British Executions

Harold Apted

Age: 20

Sex: male

Crime: murder

Date Of Execution: 18 Mar 1902

Crime Location: Southborough, Tonbridge

Execution Place: Maidstone

Method: hanging

Executioner: William Billington

Source: http://greggmanning.scstamps.co.uk/Murder1/DOCA.HTML#Appleton,

Harold Apted was convicted of the murder of Frances O'Rourke 7 and sentenced to death.

Frances O'Rourke had been sent on an errand to pick up a parcel by her parents at 2pm. She arrived at the shop about an hour later and collected the parcel after waiting for some time and set off to return home at 3.50pm.

Frances O'Rourke was later seen getting into a four wheel horse drawn van at 4.30pm just down from the Cross Keys Inn and was later seen by witnesses sat in it next to the driver as it went along. Then at 5.30pm the van was seen to be being driven fast from the direction of Vauxhall Pond towards Tonbridge.

When Frances O'Rourke failed to return home a search was made but she wasn't found until the next day when she was seen by a labourer as he was walking to working in Vauxhall Pond.

She was found partially clothed with her clothes piled up nearby in a field. An attempt had been made to rape her and she had been stabbed behind the ear. The knife was still caught up in her matted hair. It was a two bladed pocket knife with a yellowed handle. The wound was 1 1⁄2 inches deep.

A woman that had seen the van knew who the driver was and so the police went to see Harold Apted who lived in Tonbridge.

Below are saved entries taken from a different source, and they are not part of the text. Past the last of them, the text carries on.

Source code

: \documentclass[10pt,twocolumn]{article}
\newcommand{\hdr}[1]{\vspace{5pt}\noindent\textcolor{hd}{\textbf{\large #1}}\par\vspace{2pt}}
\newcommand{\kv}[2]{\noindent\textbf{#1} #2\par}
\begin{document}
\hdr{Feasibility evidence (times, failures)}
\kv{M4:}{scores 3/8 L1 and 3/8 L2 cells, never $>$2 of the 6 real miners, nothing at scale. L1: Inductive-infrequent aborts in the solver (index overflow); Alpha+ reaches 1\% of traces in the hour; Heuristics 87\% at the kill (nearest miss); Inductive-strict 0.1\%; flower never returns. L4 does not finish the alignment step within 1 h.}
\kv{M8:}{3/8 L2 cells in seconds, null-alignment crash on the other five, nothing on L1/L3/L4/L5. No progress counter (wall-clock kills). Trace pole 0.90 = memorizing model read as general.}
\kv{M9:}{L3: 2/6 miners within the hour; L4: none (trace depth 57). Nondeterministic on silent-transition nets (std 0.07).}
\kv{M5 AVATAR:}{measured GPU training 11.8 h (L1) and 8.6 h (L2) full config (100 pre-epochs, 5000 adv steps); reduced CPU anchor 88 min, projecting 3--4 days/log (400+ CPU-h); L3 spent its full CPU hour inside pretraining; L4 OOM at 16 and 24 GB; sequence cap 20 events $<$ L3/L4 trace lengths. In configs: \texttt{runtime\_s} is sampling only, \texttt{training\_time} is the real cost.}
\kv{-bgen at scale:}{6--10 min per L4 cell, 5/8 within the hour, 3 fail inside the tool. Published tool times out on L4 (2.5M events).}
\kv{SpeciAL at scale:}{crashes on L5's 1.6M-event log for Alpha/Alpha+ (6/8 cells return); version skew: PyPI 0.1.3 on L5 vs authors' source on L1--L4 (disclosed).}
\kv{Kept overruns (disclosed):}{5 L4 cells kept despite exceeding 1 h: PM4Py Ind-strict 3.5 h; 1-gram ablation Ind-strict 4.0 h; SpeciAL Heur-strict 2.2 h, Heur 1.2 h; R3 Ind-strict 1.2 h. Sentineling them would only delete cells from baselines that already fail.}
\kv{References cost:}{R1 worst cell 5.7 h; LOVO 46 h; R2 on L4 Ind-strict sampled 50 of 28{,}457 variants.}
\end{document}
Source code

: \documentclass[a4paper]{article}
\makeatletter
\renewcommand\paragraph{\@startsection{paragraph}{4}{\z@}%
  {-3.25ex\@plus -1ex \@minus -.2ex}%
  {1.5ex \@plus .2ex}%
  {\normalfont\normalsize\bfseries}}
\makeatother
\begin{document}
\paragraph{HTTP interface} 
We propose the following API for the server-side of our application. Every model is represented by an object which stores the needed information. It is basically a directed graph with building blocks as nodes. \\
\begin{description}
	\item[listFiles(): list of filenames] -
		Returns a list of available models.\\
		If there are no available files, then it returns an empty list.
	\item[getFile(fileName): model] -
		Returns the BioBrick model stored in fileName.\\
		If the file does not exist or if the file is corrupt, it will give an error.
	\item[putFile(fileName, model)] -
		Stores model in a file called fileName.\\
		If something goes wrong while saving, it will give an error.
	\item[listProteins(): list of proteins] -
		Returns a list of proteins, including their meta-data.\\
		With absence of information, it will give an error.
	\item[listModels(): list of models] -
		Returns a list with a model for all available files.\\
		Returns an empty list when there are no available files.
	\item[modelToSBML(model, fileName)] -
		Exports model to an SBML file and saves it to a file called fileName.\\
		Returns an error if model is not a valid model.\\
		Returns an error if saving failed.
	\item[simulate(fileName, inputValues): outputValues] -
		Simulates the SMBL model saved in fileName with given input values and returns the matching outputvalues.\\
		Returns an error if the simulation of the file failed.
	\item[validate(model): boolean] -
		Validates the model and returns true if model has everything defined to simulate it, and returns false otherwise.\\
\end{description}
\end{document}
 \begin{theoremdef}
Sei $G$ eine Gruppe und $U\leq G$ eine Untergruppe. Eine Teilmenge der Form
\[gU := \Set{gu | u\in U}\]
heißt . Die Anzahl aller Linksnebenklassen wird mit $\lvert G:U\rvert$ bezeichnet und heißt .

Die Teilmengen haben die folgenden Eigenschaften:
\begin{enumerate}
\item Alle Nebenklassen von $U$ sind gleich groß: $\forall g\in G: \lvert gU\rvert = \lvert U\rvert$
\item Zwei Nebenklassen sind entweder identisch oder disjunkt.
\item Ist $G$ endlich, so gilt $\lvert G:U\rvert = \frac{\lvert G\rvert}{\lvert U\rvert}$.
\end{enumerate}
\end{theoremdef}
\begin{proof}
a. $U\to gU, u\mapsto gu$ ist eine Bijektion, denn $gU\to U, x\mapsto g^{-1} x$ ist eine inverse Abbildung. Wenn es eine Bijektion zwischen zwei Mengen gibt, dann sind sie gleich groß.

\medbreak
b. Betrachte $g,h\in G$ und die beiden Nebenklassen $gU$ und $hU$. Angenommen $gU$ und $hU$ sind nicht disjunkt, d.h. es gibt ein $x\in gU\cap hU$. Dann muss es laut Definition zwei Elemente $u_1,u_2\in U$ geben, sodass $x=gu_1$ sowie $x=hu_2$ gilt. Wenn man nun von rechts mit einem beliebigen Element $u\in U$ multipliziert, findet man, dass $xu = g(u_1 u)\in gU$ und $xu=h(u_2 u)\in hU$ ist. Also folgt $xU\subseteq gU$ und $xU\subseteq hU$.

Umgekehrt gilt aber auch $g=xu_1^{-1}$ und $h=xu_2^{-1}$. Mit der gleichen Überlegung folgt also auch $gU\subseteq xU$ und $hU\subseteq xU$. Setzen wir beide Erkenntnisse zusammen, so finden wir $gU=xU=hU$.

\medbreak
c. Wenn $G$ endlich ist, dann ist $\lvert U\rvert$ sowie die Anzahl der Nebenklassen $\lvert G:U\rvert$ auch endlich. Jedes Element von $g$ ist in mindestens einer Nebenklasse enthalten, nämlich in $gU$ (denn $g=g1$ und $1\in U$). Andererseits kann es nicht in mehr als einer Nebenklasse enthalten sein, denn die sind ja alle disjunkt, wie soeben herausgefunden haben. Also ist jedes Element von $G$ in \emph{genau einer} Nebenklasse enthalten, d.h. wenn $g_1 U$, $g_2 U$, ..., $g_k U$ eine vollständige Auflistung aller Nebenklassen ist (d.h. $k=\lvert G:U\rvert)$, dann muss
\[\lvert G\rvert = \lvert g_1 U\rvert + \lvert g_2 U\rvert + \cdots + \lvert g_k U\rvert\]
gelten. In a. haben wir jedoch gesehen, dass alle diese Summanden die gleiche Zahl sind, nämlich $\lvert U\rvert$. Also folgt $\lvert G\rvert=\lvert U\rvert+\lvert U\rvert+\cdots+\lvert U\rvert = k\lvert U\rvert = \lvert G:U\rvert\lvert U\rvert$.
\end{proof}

He denied the murder but blood was found on his shirt and jacket and his van had recently been scrubbed although not all the blood had been removed. The blood in the van was described as resembling mammalian blood which was said to be not too different from human blood.

The police also traced the knife to a man that said he had lent it to Harold Apted some time before. The knife had blood stains on it and human hair. A 12 year old boy said that he had seen Harold Apted borrow the knife and had also seen him kill rabbits with it saying that he would stab the rabbits by the side of their necks.

Harold Apted said that he had lost the knife some months before.